Material supplied: Begin

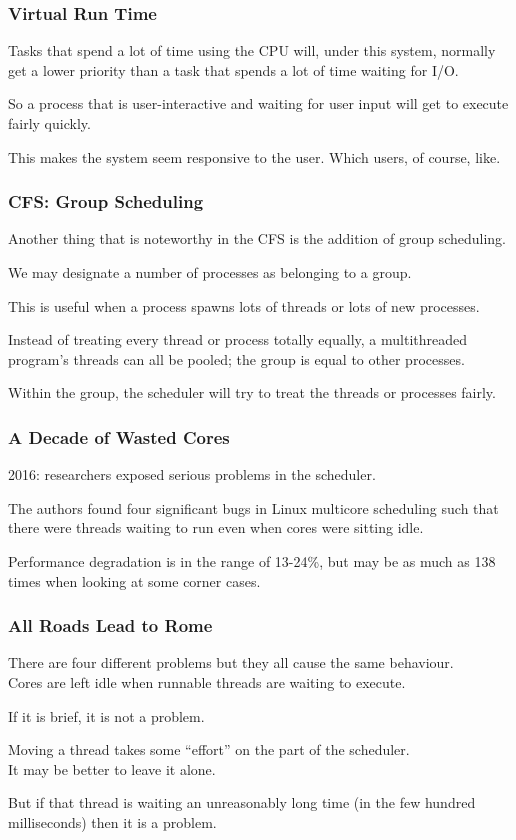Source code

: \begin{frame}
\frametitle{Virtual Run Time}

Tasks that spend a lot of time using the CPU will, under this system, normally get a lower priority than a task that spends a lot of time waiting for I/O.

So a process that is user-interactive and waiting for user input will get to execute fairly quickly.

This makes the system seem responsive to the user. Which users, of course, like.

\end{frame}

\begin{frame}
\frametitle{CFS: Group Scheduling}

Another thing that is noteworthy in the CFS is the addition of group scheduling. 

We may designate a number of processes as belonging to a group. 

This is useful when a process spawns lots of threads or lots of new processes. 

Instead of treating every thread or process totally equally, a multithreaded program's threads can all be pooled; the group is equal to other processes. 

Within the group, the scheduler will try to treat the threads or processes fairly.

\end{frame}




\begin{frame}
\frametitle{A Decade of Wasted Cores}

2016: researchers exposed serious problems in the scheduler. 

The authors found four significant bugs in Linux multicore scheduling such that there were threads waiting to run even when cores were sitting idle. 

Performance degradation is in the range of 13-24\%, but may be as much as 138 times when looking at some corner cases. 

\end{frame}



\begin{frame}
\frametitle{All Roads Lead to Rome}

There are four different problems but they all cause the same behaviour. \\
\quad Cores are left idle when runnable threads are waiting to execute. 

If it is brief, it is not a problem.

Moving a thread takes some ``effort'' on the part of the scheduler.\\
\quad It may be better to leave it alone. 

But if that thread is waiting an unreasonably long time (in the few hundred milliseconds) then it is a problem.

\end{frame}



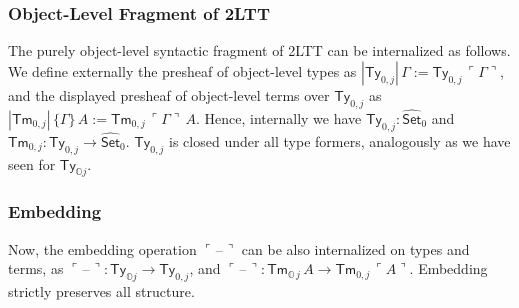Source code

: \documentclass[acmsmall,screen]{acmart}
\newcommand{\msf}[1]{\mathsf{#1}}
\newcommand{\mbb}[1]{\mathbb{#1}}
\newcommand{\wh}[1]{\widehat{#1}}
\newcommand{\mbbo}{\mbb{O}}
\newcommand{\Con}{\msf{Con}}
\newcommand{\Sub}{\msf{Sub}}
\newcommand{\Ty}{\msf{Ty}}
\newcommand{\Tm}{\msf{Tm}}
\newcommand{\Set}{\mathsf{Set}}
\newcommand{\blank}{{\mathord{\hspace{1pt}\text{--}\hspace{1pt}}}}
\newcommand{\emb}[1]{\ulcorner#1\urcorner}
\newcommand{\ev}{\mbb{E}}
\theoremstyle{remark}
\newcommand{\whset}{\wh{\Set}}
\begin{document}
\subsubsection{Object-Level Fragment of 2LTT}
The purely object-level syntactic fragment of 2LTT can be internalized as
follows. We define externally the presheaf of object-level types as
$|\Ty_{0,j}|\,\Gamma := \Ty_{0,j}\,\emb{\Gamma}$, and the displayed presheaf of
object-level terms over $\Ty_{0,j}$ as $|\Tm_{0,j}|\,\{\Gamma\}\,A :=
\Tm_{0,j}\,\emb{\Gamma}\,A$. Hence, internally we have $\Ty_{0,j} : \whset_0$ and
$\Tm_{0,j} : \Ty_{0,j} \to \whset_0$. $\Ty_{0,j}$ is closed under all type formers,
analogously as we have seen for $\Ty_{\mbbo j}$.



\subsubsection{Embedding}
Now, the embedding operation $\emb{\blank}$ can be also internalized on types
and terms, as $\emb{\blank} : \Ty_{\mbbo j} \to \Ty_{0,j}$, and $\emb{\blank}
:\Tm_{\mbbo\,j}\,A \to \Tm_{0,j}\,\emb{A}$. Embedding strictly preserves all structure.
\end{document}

Material supplied: End

#### Exercise description:
Go through the records above, find every line with the word "quad", and list those lines.

#### Response below:
\quad Cores are left idle when runnable threads are waiting to execute. 
\quad It may be better to leave it alone. 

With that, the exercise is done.